1.2 Invero, giova ricordare che in linea generale, pur nell'attuale formulazione, la norma di cui all'art. 606 cod. proc. pen. non consente alla Corte di cassazione una diversa considerazione dei dati processuali (Cass., sez. 6, n. 299 del 30/11/1994, Baldi, rv. 200842; Cass., sez. 1, n. 9290 del 27/7/1995, Chiadò, rv. 202228), o una diversa interpretazione delle prove (Cass., sez. 1, n. 4676 del 5/11/1993, Molino, rv. 196353, Cass., sez. un., n. 30 del 27/09/1995, Mannino, rv. 202903), perché è estraneo al giudizio di legittimità il controllo sulla correttezza della motivazione in rapporto ai dati probatori; inoltre, l'art. 606 cod.proc.pen., lett. e), quando esige che il vizio della motivazione risulti dal testo del provvedimento impugnato, si limita a fornire solo una corretta definizione del controllo di legittimità sul vizio di motivazione (ex multis: Cass. sez. 5, n. 39843 dei 9/11/2007, Gatti; sez. 5, n.1004 del 30/11/1999, Moro, rv. 215745; sez. 2, n. 2436 del 21/12/1993, Modesto, rv. 196955).

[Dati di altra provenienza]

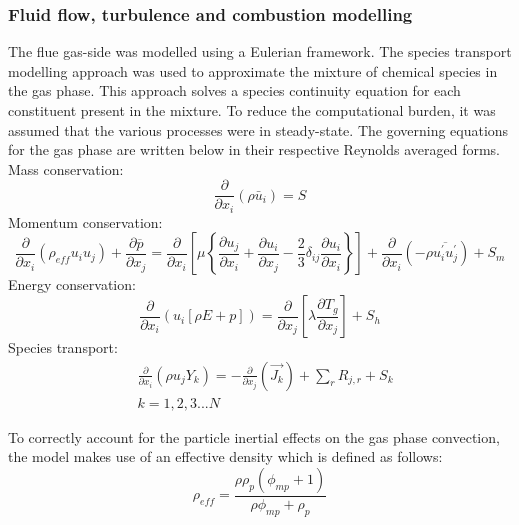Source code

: \documentclass[11pt,cleanfoot]{asme2ej}
\begin{document}
\subsubsection{Fluid flow, turbulence and combustion modelling}
The flue gas-side was modelled using a Eulerian framework. The species transport modelling approach was used to approximate the mixture of chemical species in the gas phase. This approach solves a species continuity equation for each constituent present in the mixture. To reduce the computational burden, it was assumed that the various processes were in steady-state. The governing equations for the gas phase are written below in their respective Reynolds averaged forms.
Mass conservation:
\begin{equation}\label{eqn_RANS_mass}
\frac{\partial}{\partial x_{i}}(\rho \bar{u}_{i})=S
\end{equation}
Momentum conservation:
\begin{equation}\label{eqn_momentum}
\frac{\partial}{\partial x_{i}}(\rho_{eff} u_{i}u_{j})+\frac{\partial \overline{p}}{\partial x_{j}}=\frac{\partial}{\partial x_{i}}\left[\mu\left\{\frac{\partial u_{j}}{\partial x_{i}}+\frac{\partial u_{i}}{\partial x_{j}}-\frac{2}{3}\delta_{ij}\frac{\partial u_{i}}{\partial x_{i}}\right\}\right]+\frac{\partial}{\partial x_{i}}(-\rho\overline{u_{i}^{'}u_{j}^{'}})+S_m
\end{equation}
Energy conservation:
\begin{equation}\label{eqn_energy}
\frac{\partial }{\partial x_{i}} (u_{i}[\rho E+p])=\frac{\partial }{\partial x_{j}}\left[\lambda\frac{\partial T_{g}}{\partial x_{j}}\right] +S_{h}
\end{equation}
Species transport:
\begin{equation}\label{eqn_species}
\begin{split}
&\frac{\partial}{\partial x_{i}}(\rho u_{j}Y_{k})=-\frac{\partial}{\partial x_{j}}(\vec{J_{k}})+ \sum_r R_{j,r} + S_{k}\\
&k = 1,2,3...N
\end{split}
\end{equation}

To correctly account for the particle inertial effects on the gas phase convection, the model makes use of an effective density which is defined as follows:
\begin{equation} \label{eqn_eff_rho}
	\rho_{eff} = \frac{\rho \rho_p \left( \phi_{mp} + 1 \right)}{\rho \phi_{mp} + \rho_p}
\end{equation}
\end{document}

La sentenza impugnata resiste dunque alle censure mosse col ricorso, che va dunque dichiarato inammissibile, con la conseguente condanna dei ricorrenti al pagamento delle spese processuali e ciascuno, in ragione dei profili di colpa insiti nella proposizione di impugnazione di tale tenore, della somma che si stima equa di Euro 1.000,00 in favore della Cassa delle Ammende.

P.Q.M.

Dichiara inammissibile il ricorso e condanna i ricorrenti al pagamento delle spese processuali e ciascuno al versamento della somma di Euro 1.000,00 alla Cassa delle Ammende.